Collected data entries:
++++

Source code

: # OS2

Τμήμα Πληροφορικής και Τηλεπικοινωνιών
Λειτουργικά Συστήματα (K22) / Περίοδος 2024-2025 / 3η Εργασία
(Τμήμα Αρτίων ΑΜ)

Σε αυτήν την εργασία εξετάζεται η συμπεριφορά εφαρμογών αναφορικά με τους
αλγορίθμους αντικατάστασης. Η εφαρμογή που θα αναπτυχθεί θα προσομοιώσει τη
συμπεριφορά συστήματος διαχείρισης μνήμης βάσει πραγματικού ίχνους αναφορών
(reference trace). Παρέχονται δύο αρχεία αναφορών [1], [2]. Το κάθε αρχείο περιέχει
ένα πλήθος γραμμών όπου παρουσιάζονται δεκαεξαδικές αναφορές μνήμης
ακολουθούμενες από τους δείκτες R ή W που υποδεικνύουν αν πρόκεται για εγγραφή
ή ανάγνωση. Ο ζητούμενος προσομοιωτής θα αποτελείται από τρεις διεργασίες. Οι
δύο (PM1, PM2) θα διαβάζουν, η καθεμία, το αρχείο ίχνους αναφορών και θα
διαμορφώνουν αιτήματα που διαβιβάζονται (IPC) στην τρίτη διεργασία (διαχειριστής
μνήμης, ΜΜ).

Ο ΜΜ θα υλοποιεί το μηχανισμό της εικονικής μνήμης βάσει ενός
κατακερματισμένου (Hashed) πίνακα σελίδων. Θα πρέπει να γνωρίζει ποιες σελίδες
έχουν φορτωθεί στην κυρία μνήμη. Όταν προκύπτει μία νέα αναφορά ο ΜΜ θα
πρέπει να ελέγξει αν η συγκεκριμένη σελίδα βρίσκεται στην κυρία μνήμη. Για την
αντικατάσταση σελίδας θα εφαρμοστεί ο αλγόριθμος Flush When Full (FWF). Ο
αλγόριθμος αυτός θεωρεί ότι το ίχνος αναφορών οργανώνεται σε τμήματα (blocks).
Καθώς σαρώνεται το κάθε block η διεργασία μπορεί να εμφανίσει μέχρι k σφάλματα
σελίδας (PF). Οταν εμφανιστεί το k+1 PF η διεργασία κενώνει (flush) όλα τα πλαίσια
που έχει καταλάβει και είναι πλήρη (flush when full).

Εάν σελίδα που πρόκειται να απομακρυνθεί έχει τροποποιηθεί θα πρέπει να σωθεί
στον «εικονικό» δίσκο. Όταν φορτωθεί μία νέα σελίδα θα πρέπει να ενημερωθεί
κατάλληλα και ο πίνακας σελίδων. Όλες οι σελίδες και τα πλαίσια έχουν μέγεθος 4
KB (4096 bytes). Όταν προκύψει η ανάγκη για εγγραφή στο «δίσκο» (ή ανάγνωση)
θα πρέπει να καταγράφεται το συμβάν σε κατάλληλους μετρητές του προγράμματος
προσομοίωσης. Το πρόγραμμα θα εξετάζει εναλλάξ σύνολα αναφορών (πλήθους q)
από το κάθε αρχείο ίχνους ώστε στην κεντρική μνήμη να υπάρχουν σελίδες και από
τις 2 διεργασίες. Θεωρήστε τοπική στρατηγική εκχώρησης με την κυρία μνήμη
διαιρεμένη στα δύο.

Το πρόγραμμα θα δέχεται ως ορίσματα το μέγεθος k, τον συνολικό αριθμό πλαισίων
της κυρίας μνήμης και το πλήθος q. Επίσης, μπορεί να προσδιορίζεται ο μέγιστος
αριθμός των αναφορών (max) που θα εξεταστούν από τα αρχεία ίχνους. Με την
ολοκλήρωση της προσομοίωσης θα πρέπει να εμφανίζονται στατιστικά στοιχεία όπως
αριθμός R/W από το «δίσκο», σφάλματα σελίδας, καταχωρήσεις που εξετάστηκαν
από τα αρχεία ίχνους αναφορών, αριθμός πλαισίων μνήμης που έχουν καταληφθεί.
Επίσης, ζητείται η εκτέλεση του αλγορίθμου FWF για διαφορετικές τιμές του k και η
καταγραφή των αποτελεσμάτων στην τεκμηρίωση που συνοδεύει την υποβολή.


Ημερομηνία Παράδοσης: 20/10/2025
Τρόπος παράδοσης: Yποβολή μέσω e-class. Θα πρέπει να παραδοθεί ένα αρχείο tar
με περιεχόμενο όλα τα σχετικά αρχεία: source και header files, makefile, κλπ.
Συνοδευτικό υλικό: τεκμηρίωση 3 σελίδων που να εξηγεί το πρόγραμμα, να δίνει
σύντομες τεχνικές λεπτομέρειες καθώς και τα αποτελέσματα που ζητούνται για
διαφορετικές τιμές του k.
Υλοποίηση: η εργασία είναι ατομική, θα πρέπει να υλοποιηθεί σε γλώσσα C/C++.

++++

▶ Work item:
Using the entries, count how many lines contain the string "πλήθος". Write only the number.

▶ Exercise output:
2